**WORK INSTRUCTIONS**
When a line in the records contains the string "tabular", copy that line.

**DATA SECTION**
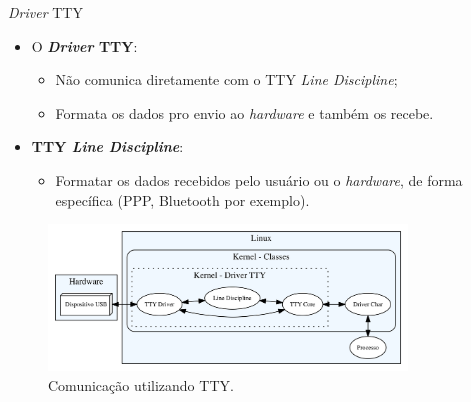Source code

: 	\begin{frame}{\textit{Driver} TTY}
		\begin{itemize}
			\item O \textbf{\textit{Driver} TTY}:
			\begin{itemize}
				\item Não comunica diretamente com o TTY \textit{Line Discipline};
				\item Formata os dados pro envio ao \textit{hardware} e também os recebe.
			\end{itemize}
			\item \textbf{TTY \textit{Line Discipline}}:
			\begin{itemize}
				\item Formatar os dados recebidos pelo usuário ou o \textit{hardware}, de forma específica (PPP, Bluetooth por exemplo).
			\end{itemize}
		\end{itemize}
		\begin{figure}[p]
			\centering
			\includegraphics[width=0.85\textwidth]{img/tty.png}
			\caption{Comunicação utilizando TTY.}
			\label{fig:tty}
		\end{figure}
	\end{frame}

---

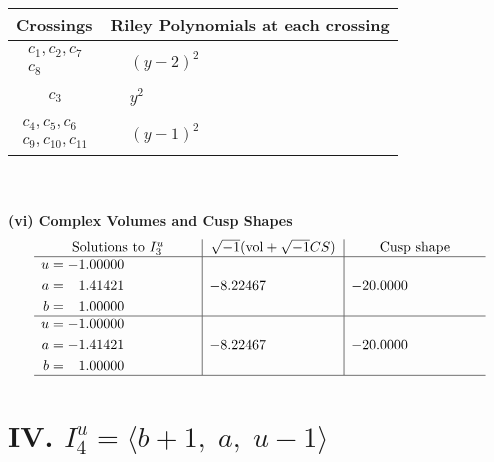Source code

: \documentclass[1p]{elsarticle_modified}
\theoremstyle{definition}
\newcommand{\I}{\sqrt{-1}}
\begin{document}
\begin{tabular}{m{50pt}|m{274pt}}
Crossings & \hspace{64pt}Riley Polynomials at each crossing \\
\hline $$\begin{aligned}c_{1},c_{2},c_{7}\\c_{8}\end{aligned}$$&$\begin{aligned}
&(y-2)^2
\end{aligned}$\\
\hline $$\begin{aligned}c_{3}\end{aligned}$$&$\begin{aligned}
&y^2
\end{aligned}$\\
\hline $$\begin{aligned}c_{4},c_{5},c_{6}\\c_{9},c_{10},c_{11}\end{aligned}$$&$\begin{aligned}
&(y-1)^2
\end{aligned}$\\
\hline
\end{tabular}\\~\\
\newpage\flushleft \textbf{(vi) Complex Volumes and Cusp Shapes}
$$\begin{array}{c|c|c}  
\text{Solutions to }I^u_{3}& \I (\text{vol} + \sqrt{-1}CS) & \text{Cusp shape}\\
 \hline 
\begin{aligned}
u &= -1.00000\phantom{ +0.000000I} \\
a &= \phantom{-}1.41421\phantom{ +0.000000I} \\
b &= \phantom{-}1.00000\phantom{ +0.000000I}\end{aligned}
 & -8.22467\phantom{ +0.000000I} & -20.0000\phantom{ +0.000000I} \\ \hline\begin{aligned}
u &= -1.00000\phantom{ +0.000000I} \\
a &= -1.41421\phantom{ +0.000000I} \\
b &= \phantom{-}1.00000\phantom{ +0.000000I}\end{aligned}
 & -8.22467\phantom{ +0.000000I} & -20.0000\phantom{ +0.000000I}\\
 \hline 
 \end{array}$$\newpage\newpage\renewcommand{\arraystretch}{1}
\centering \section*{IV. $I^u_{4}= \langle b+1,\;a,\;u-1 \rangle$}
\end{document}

**WRITTEN RESPONSE**
\begin{tabular}{m{50pt}|m{274pt}}
\end{tabular}\\~\\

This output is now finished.